In the introduction, Spiegelhalter makes an interesting observation on the failure of current statistics education, which focusses on “mathematical theory [rather] than understanding both why the formulae are being used, and the challenges that arise when trying to use data to answer questions.”
I thought this was an important point, and one that that applies equally to business intelligence reporting. A suite of new reporting tools have made preparing and visualising data easier than ever – however the foremost skill of any analyst is still understanding how these can be leveraged to answer questions.
“The needs of data science and data literacy demand a more problem-driven approach, in which the application of specific statistical tools is seen as just one component of a complete investigation cycle,” writes Spiegelhalter.
Instead of focussing just on the formulae that drive statistics, Spiegelhalter suggests a more holistic problem-solving model as the starting point of good analysis.
The PPDAC Model
The PPDAC model of analysis is borrowed from New Zealand’s school system, a world leader in statistical education.

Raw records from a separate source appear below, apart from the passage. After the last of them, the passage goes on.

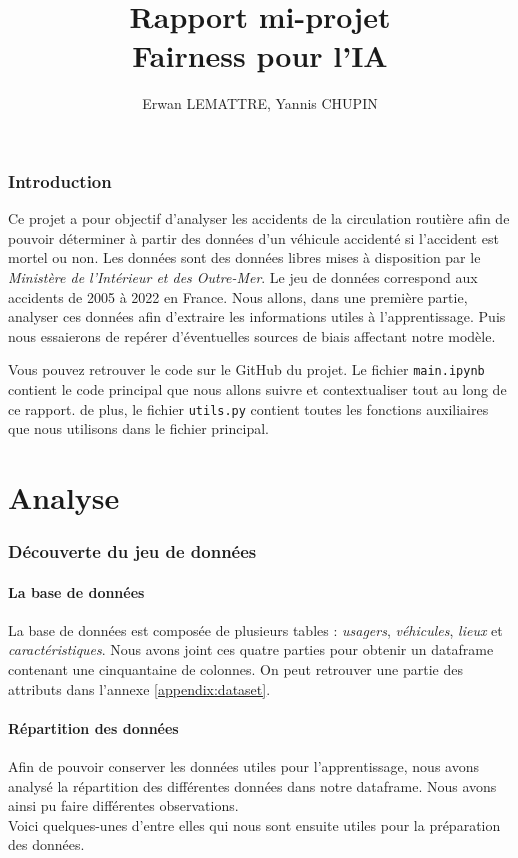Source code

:\documentclass{article}
\author{Erwan LEMATTRE, Yannis CHUPIN}
\title{Rapport mi-projet\\Fairness pour l'IA}
\begin{document}
    \maketitle
    \newpage
    \tableofcontents
    \newpage

    \section{Introduction}
    Ce projet a pour objectif d'analyser les accidents de la circulation routière afin de pouvoir déterminer 
    à partir des données d'un véhicule accidenté si l'accident est mortel ou non.
    Les données sont des données libres mises à disposition par le \textit{Ministère de l'Intérieur et des 
    Outre-Mer}. Le jeu de données correspond aux accidents de 2005 à 2022 en France. Nous allons, dans une première 
    partie, analyser ces données afin d'extraire les informations utiles à l'apprentissage. Puis nous essaierons de repérer 
    d'éventuelles sources de biais affectant notre modèle.
    
    Vous pouvez retrouver le code sur le GitHub du projet. Le fichier \texttt{main.ipynb} contient 
    le code principal que nous allons suivre et contextualiser tout au long de ce rapport. de plus, le fichier \texttt{utils.py} 
    contient toutes les fonctions auxiliaires que nous utilisons dans le fichier principal.

    \newpage
    \part{Analyse}
    \section{Découverte du jeu de données}
    \subsection{La base de données}
    La base de données est composée de plusieurs tables : \textit{usagers}, \textit{véhicules}, \textit{lieux} et 
    \textit{caractéristiques}. Nous avons joint ces quatre parties pour obtenir un dataframe contenant une 
    cinquantaine de colonnes. 
    On peut retrouver une partie des attributs dans l'annexe \ref{appendix:dataset}.


    \subsection{Répartition des données}
    Afin de pouvoir conserver les données utiles pour l'apprentissage, nous avons analysé la répartition des 
    différentes données dans notre dataframe.
    Nous avons ainsi pu faire différentes observations. 
    \\
    Voici quelques-unes d'entre elles qui nous sont ensuite utiles pour la préparation des données.
\end{document}
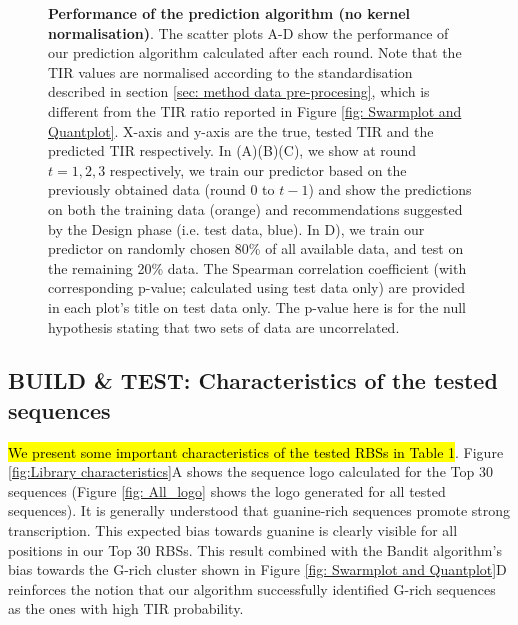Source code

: \documentclass{article}
\begin{document}
\begin{figure}[!ht]
\begin{subfigure}[b]{0.49\textwidth}
    \end{subfigure}
    \caption{\textbf{Performance of the prediction algorithm (no kernel normalisation)}. The scatter plots A-D show the performance of our prediction algorithm calculated after each round.
    Note that the TIR values are normalised according to the standardisation described in section \ref{sec: method data pre-procesing}, which is different from the TIR ratio reported in Figure \ref{fig: Swarmplot and Quantplot}.
    X-axis and y-axis are the true, tested TIR and the predicted TIR respectively.
    In (A)(B)(C), we show at round $t = 1,2,3$ respectively, we train our predictor based on the previously obtained data (round 0 to $t-1$) and show the predictions on both the training data (orange) and recommendations suggested by the Design phase (i.e. test data, blue).
    In D), we train our predictor on randomly chosen 80\% of all available data, and test on the remaining 20\% data.
    The Spearman correlation coefficient (with corresponding p-value; calculated using test data only) are provided in each plot's title on test data only.
    The p-value here is for the null hypothesis stating that two sets of data are uncorrelated.
    }
    \label{fig: Scatterplot}
\end{figure}

\subsection{BUILD \& TEST: Characteristics of the tested sequences}
\label{sec:characteristics-of-library}


\hl{We present some important characteristics of the tested RBSs in Table 1}.
Figure \ref{fig:Library characteristics}A shows the sequence logo calculated for the Top 30 sequences (Figure \ref{fig: All_logo} shows the logo generated for all tested sequences).
It is generally understood that guanine-rich sequences promote strong transcription.
This expected bias towards guanine is clearly visible for all positions in our Top 30 RBSs.
This result combined with the Bandit algorithm's bias towards the G-rich cluster shown in Figure \ref{fig: Swarmplot and Quantplot}D reinforces the notion that our algorithm successfully identified G-rich sequences as the ones with high TIR probability.\\
\end{document}
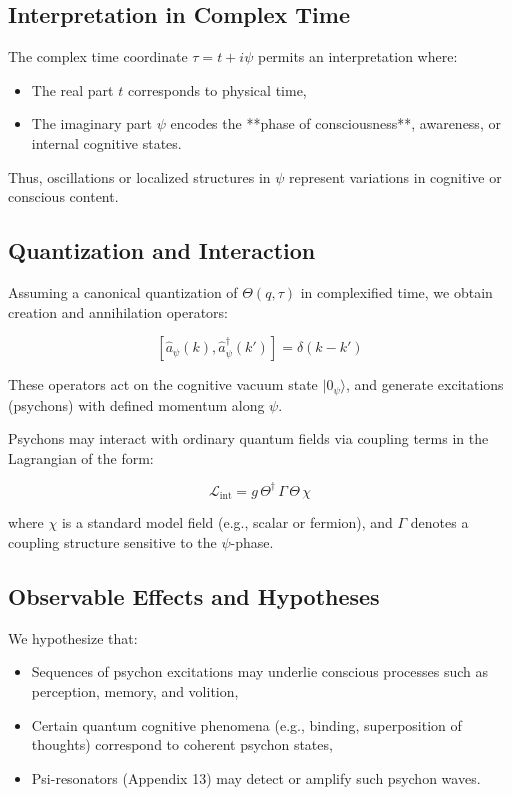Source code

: \subsection*{Interpretation in Complex Time}

The complex time coordinate \(\tau = t + i\psi\) permits an interpretation where:
\begin{itemize}
  \item The real part \(t\) corresponds to physical time,
  \item The imaginary part \(\psi\) encodes the **phase of consciousness**, awareness, or internal cognitive states.
\end{itemize}

Thus, oscillations or localized structures in \(\psi\) represent variations in cognitive or conscious content.

\subsection*{Quantization and Interaction}

Assuming a canonical quantization of \(\Theta(q, \tau)\) in complexified time, we obtain creation and annihilation operators:

\[
[\hat{a}_{\psi}(k), \hat{a}_{\psi}^\dagger(k')] = \delta(k - k')
\]

These operators act on the cognitive vacuum state \(|0_\psi\rangle\), and generate excitations (psychons) with defined
momentum along \(\psi\).

Psychons may interact with ordinary quantum fields via coupling terms in the Lagrangian of the form:

\[
\mathcal{L}_{\text{int}} = g \, \Theta^\dagger \, \Gamma \, \Theta \, \chi
\]

where \(\chi\) is a standard model field (e.g., scalar or fermion), and \(\Gamma\) denotes a coupling structure sensitive
to the \(\psi\)-phase.

\subsection*{Observable Effects and Hypotheses}

We hypothesize that:
\begin{itemize}
  \item Sequences of psychon excitations may underlie conscious processes such as perception, memory, and volition,
  \item Certain quantum cognitive phenomena (e.g., binding, superposition of thoughts) correspond to coherent psychon states,
  \item Psi-resonators (Appendix 13) may detect or amplify such psychon waves.
\end{itemize}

It breaks down the process of any data driven inquiry into five distinct, and equally important stages:
- Problem: Understanding and defining the problem
- Plan: What to measure and how
- Data: Collection, management, and cleaning
- Analysis: Constructing graphs, looking for patterns
- Conclusions: Interpretation and new ideas for future analysis
By breaking down an analysis in this manner, the PPDAC model reminds us that defining a problem, ensuring data quality, and considering the real world outcomes of your analysis are as important as the technical components of reporting (data prep and charts).
“Although in practice the PPDAC cycle… may not be followed precisely, it underscores that formal techniques for statistical analysis play only one part in the work of a statistician or data scientist,” writes Spiegelhalter.